Despite Fuel Crisis, Fossett Heads Across Pacific Ocean
GlobalFlyer en route, as seen from a chase plane during the attempt in early March, 2005 to set a globe-circling record.
CREDIT: Virgin Atlantic
Officials: Fuel 'Simply Disappears'
A plane attempting the first around-the-world, non-stop, solo flight is running out of fuel as it crosses the Pacific Ocean on its final leg.
Adventurer and aviator Steve Fossett has passed the half-way point in his quest to fly the Virgin Atlantic's GlobalFlyer into the record books. But mission control at the plane's departure and landing site in Salina, Kansas, has confirmed that the fuel onboard "appeared to be drastically lower than was expected at that point in the record attempt."
The mission's objective hangs in the balance.
Checks and rechecks
There are two ways of reading fuel load onboard the Virgin Atlantic GlobalFlyer: fuel-burn sensors and fuel probes in the tanks.
After a long and exhausting night of checks and rechecks, fuel burn sensors and probes were showing "significant discrepancies," explained a Virgin Atlantic update made available to LiveScience.
Discussions between Fossett and mission control have led to a throat-gulping realization:
Early fuel indications had not given an accurate reading on the actual amount of fuel onboard. In fact, the lower of these two readings, from the probes, were the accurate indicators.

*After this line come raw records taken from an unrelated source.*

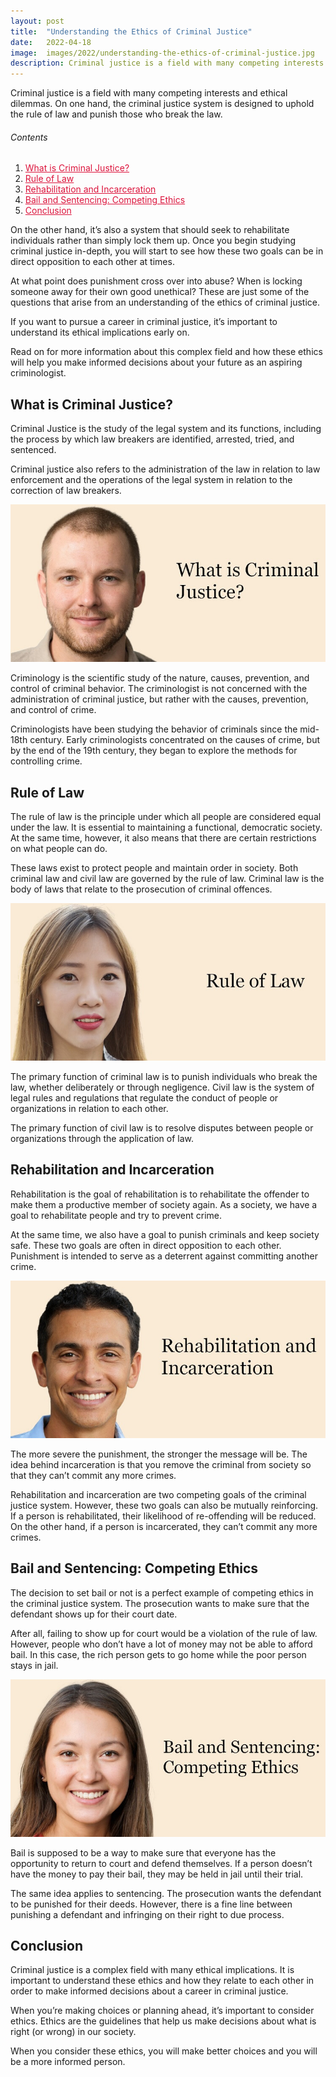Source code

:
 ```yaml
---
layout: post
title:  "Understanding the Ethics of Criminal Justice"
date:   2022-04-18
image:  images/2022/understanding-the-ethics-of-criminal-justice.jpg
description: Criminal justice is a field with many competing interests and ethical dilemmas. On one hand, the criminal justice system is designed to uphold the rule of law and punish those who break the law.
---
```



Criminal justice is a field with many competing interests and ethical dilemmas. On one hand, the criminal justice system is designed to uphold the rule of law and punish those who break the law.

<h6>Contents</h6>

<ol>
  <li><a href="#go1" style="color: #DC143C"> What is Criminal Justice? </a></li>
  <li><a href="#go2" style="color: #DC143C"> Rule of Law </a></li>
  <li><a href="#go3" style="color: #DC143C"> Rehabilitation and Incarceration </a></li>
  <li><a href="#go4" style="color: #DC143C"> Bail and Sentencing: Competing Ethics </a></li>
  <li><a href="#go5" style="color: #DC143C"> Conclusion </a></li>
</ol> 

On the other hand, it’s also a system that should seek to rehabilitate individuals rather than simply lock them up. Once you begin studying criminal justice in-depth, you will start to see how these two goals can be in direct opposition to each other at times.

At what point does punishment cross over into abuse? When is locking someone away for their own good unethical? These are just some of the questions that arise from an understanding of the ethics of criminal justice.

If you want to pursue a career in criminal justice, it’s important to understand its ethical implications early on.

Read on for more information about this complex field and how these ethics will help you make informed decisions about your future as an aspiring criminologist.

<a id="go1"> </a>
## What is Criminal Justice?

Criminal Justice is the study of the legal system and its functions, including the process by which law breakers are identified, arrested, tried, and sentenced.

Criminal justice also refers to the administration of the law in relation to law enforcement and the operations of the legal system in relation to the correction of law breakers.

![What is Criminal Justice?](/images/2022/04/18/what-is-criminal-justice.jpg)

Criminology is the scientific study of the nature, causes, prevention, and control of criminal behavior. The criminologist is not concerned with the administration of criminal justice, but rather with the causes, prevention, and control of crime.

Criminologists have been studying the behavior of criminals since the mid-18th century. Early criminologists concentrated on the causes of crime, but by the end of the 19th century, they began to explore the methods for controlling crime.

<a id="go2"> </a>
## Rule of Law

The rule of law is the principle under which all people are considered equal under the law. It is essential to maintaining a functional, democratic society. At the same time, however, it also means that there are certain restrictions on what people can do.

These laws exist to protect people and maintain order in society. Both criminal law and civil law are governed by the rule of law. Criminal law is the body of laws that relate to the prosecution of criminal offences.

![Rule of Law](/images/2022/04/18/rule-of-law.jpg)

The primary function of criminal law is to punish individuals who break the law, whether deliberately or through negligence. Civil law is the system of legal rules and regulations that regulate the conduct of people or organizations in relation to each other.

The primary function of civil law is to resolve disputes between people or organizations through the application of law.

<a id="go3"> </a>
## Rehabilitation and Incarceration

Rehabilitation is the goal of rehabilitation is to rehabilitate the offender to make them a productive member of society again. As a society, we have a goal to rehabilitate people and try to prevent crime.

At the same time, we also have a goal to punish criminals and keep society safe. These two goals are often in direct opposition to each other. Punishment is intended to serve as a deterrent against committing another crime.

![Rehabilitation and Incarceration](/images/2022/04/18/rehabilitation-and-incarceration.jpg)

The more severe the punishment, the stronger the message will be. The idea behind incarceration is that you remove the criminal from society so that they can’t commit any more crimes.

Rehabilitation and incarceration are two competing goals of the criminal justice system. However, these two goals can also be mutually reinforcing. If a person is rehabilitated, their likelihood of re-offending will be reduced. On the other hand, if a person is incarcerated, they can’t commit any more crimes.

<a id="go4"> </a>
## Bail and Sentencing: Competing Ethics

The decision to set bail or not is a perfect example of competing ethics in the criminal justice system. The prosecution wants to make sure that the defendant shows up for their court date.

After all, failing to show up for court would be a violation of the rule of law. However, people who don’t have a lot of money may not be able to afford bail. In this case, the rich person gets to go home while the poor person stays in jail.

![Bail and Sentencing: Competing Ethics](/images/2022/04/18/bail-and-sentencing-competing-ethics.jpg)

Bail is supposed to be a way to make sure that everyone has the opportunity to return to court and defend themselves. If a person doesn’t have the money to pay their bail, they may be held in jail until their trial.

The same idea applies to sentencing. The prosecution wants the defendant to be punished for their deeds. However, there is a fine line between punishing a defendant and infringing on their right to due process.

<a id="go5"> </a>
## Conclusion

Criminal justice is a complex field with many ethical implications. It is important to understand these ethics and how they relate to each other in order to make informed decisions about a career in criminal justice.

When you’re making choices or planning ahead, it’s important to consider ethics. Ethics are the guidelines that help us make decisions about what is right (or wrong) in our society.

When you consider these ethics, you will make better choices and you will be a more informed person.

It is not yet clear whether the problem is due to the gauge incorrectly indicating the amount of fuel onboard or if it was a loss of fuel due to leakage.
Fuel "simply disappeared"
The aircraft took off with a hefty load of fuel, 18,100 pounds, and it appears that within the first 3.5 hours of flight 2,600 pounds of fuel "simply disappeared," according to a press statement today.
Currently the fuel onboard, at just over the half-way mark of the around the globe sojourn, is estimated to be 5,500 pounds.
Now under investigation are a variety of scenarios to get Fossett and the Virgin Atlantic GlobalFlyer back home to Salina, Kansas safely and still winging to a landing with a world record in hand.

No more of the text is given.